Smokefree 2025 Action Plan would not affect vaping products
New Zealand flag with cigarette
Photograph: Shutterstock

WELLINGTON, New Zealand — New Zealand has released a plan that would eventually ban sales of cigarettes in that country—something one health expert said could have global implications.

The Smokefree 2025 Action Plan aims to drastically reduce the availability of cigarettes by making them less addictive and by introducing a smoke-free generation, Dr. Ayesha Verrall, associate minister of health for New Zealand, said Dec. 9 to parliament, according to online transcripts.

The plan would gradually raise the smoking age each year after it goes into effect until it covers the whole population. Starting in 2023, anyone under age 15 would be barred for life from buying cigarettes. For example, in 2050, people 42 and older would still be able to buy tobacco products, the New  York Times reported. The proposed legislation is expected to become law next year, the Times said.

The measures will put New Zealand on track to reach its longstanding goal of being smoke-free by 2025, Verrall said.
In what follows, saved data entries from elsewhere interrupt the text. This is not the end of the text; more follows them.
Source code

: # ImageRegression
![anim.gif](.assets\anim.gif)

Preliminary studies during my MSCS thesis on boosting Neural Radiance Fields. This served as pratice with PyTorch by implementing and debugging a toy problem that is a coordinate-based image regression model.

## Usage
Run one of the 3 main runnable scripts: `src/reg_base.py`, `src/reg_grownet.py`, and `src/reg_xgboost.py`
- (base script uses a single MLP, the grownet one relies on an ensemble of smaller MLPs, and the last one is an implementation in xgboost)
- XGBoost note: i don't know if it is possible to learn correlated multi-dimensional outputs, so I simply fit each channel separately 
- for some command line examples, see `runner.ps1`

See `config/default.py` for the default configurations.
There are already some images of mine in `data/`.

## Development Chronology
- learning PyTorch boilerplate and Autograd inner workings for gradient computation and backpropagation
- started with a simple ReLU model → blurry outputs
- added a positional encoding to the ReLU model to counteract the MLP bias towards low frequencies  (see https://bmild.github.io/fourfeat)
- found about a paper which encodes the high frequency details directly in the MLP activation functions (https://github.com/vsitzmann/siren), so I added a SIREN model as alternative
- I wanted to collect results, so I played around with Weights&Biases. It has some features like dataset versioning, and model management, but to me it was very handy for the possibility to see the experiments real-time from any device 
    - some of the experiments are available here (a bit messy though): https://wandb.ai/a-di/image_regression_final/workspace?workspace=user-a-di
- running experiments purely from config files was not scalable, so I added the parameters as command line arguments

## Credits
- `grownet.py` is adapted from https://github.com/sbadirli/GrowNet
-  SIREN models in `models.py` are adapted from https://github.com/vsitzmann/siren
“Nicotine is one of the most addictive substances on Earth,” she said. “So having cigarettes to buy in just about every supermarket, petrol station and convenience store makes it even harder for people trying to quit.”

While there are an estimated 8,000 retailers selling cigarettes in New Zealand, the smoke-free action plan will reduce that number to around 500 outlets by 2024, Verrall said.

“This will give businesses time to plan for their transition away from tobacco. But, ultimately, it means that people who have decided to quit won't be passing half a dozen chances to buy a packet of cigarettes every time they walk to their local shops,” Verall said.

The current smoking rate of New Zealand adults is just over 13% as of 2020, while the smoking rate for New Zealand’s Indigenous Maori citizens is just over 30%, the country’s Ministry of Health said on its website.

Vaping products would not be affected by the law, the Times said.

Janet Hoek, a public health expert at the University of Otago, told the publication she hoped New Zealand’s plans would inspire other countries to pass similarly ambitious legislation. “Now that New Zealand has made that step, I expect many other countries are going to follow suit,” she told the Times. “This will be something that begins in New Zealand but that really has global implications.”